So you setup build a static website hosted on Amazon S3 and you gave it a custom domain name. What’s next? HTTPS of course! Here’s a guide on how to do it in about 5 minutes. AWS makes SSL both free and easy, but it can be a little confusing the first time around.
The prerequisites for this process are: an S3 hosted site and working Route 53 DNS. With those things in place you should be all set. Having an Amazon Route 53 domain will help as well, and since we’re using end-t0-end AWS, we’ll assume that as well.
First, it’s worth know that AWS handles SSL through the Certificate Manager. Under some circumstances, including those for an S3-hosted static site, SSL is free, so no need or Let’s Encrypt or any of the other free SSL offerings.
In the Amazon Certificate Manager (ACM) click “Request a Certificate” and then type in the name of the site the required it, say, “MySite.biz”. Don’t include the subdomain.
Next we have to determine sub-domain handling. Amazon was nice enough to included wildcard handling, which means instead of specifically concerning ourselves with www.mysite.biz and admin.mysite.biz (etc.) you can just put in “*.mysite.biz” and you are all set. Hit “Next” and then choose your validation type. The easiest way to go at this point is email validation. You could use DNS to validate your SSL,but frankly it’s a more complex process and I haven’t yet had to resort to that. With email, Amazon will set you a validation email, you hit “Approve” and then you can move on to the next step.
And, yes, there is a next step. Simply creating the certificate is not enough!
A lot of the heavy lifting of AWS S3 hosting strategies is done in CloudFront. As a CDN it becomes a handy manipulation layer manipulating how people get to the underlying content. This is no different with Akamai. CloudFlare, and others… but no one let’s me change the settings on those!

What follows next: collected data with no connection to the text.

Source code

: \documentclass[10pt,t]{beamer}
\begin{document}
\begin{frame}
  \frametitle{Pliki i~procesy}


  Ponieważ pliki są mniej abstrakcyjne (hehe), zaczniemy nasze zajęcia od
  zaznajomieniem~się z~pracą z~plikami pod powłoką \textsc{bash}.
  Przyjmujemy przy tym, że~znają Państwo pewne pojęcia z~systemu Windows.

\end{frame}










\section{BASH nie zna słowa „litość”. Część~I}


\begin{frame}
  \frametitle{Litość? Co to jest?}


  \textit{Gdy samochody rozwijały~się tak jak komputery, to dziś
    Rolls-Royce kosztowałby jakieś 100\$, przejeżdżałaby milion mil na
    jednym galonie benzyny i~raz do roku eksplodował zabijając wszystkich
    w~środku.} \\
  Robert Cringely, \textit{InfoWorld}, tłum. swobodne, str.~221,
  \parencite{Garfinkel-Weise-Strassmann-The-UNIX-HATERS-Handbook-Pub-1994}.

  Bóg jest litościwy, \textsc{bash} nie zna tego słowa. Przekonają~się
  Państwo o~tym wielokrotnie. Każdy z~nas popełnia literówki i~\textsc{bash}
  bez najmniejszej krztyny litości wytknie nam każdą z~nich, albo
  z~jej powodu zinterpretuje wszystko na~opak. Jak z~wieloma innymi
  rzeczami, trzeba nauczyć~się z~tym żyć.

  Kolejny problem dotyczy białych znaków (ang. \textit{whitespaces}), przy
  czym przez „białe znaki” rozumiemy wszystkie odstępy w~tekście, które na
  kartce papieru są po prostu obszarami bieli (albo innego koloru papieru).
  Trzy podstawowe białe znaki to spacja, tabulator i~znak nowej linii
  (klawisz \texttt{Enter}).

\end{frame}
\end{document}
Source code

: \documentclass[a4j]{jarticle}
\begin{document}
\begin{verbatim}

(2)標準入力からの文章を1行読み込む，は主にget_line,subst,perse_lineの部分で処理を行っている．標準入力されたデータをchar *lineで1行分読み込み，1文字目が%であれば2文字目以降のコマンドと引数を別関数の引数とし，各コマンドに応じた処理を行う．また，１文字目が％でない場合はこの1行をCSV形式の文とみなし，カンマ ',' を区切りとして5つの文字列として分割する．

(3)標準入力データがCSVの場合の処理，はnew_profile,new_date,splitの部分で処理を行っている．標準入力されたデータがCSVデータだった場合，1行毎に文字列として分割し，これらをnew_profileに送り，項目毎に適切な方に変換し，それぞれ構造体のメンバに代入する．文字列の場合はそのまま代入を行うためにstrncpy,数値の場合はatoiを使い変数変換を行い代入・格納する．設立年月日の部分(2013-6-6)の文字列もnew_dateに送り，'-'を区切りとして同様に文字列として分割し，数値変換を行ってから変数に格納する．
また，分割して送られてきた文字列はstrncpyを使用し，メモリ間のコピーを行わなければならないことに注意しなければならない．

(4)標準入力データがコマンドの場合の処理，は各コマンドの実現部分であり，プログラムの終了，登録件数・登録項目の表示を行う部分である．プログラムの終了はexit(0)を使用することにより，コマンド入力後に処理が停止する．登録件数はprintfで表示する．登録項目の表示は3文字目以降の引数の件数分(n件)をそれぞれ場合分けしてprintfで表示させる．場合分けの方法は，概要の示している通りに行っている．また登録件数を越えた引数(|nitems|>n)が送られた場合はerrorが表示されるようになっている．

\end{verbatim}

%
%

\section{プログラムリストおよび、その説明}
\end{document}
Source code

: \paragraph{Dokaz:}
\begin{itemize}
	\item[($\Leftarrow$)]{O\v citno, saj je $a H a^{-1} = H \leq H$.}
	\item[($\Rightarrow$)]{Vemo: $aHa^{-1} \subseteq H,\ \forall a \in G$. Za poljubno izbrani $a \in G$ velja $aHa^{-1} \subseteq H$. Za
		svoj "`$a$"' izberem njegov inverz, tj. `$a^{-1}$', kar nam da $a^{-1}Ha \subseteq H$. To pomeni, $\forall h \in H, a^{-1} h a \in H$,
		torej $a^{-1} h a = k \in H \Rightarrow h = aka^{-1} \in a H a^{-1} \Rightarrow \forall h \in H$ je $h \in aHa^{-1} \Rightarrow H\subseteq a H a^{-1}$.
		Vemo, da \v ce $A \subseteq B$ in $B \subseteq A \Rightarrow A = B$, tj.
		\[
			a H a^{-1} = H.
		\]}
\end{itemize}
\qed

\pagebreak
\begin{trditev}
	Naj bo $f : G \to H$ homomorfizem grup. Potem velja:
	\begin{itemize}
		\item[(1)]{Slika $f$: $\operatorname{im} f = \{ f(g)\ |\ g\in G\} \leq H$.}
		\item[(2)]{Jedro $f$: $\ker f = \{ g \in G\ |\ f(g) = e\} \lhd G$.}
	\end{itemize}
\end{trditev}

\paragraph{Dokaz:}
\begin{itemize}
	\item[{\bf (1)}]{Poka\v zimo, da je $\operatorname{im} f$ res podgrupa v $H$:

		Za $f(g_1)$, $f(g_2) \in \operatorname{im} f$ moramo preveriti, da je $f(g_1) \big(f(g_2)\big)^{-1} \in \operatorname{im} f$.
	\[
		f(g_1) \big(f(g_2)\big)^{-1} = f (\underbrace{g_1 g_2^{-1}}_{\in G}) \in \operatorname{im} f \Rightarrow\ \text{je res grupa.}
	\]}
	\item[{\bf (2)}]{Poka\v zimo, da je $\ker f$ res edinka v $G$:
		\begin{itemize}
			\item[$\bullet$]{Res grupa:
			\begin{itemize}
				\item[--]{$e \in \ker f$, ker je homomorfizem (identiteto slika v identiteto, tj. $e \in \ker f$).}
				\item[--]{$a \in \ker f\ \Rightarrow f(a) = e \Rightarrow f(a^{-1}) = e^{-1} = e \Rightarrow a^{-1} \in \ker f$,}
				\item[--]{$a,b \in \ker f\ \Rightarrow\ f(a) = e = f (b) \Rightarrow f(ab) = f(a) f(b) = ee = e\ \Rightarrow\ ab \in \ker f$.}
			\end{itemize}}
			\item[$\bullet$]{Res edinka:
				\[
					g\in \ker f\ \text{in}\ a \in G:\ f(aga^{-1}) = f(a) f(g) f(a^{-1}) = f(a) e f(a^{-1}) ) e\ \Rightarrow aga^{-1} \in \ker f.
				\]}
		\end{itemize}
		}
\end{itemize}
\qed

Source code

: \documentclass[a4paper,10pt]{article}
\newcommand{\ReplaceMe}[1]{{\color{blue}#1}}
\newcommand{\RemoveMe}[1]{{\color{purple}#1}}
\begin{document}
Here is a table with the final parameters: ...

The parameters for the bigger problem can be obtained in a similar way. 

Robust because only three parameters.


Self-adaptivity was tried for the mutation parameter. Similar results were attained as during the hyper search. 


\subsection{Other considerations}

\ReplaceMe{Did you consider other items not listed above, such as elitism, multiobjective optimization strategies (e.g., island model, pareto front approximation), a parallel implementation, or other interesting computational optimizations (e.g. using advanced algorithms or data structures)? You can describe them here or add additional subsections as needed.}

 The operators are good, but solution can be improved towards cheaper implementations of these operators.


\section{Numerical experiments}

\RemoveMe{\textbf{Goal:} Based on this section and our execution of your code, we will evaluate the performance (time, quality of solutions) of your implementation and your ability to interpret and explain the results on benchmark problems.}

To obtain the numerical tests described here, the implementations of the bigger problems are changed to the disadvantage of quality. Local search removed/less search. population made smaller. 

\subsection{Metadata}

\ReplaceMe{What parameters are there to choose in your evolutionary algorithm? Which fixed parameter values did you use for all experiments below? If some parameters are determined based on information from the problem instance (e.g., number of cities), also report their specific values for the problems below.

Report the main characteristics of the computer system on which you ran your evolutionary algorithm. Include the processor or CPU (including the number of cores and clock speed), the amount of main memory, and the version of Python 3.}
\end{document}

With your SSL certificate validated, move over to CloudFront. Here, you can find your site’s distribution (it definitely has one) and click into it. Go to the General tab and click Edit. Under your “Alternate Domain Names (CNAMEs)” you are going to want it to list all the variations on your domain you want to run, each on their own line. Typically that will look something like:
Next, under “SSL Certificate” make sure you have “Custom SSL Certificate (example.com)” selected and then go to the dropdown and choose your domain. In the dropdown you’ll see a list of all the certificate’s you’ve created in the Certificate Manager.
After that you are actually all set! You should make sure that all the proper configuration options are chosen for your needs, but if you haven’t made any changes, you should be all good. The most important ones to confirm are that you’ve selected “Only Clients that Support Server Name Indication (SNI)” so you dodge a potentially painful $600 a month charge, and that you have Distribution State set to “Enabled”. As for the rest — HTTP1.0 or HTTP2.0, etc. — pick the option that best suits your need. Or, as with anything else in AWS, if you don’t know what it does, you should probably leave it alone!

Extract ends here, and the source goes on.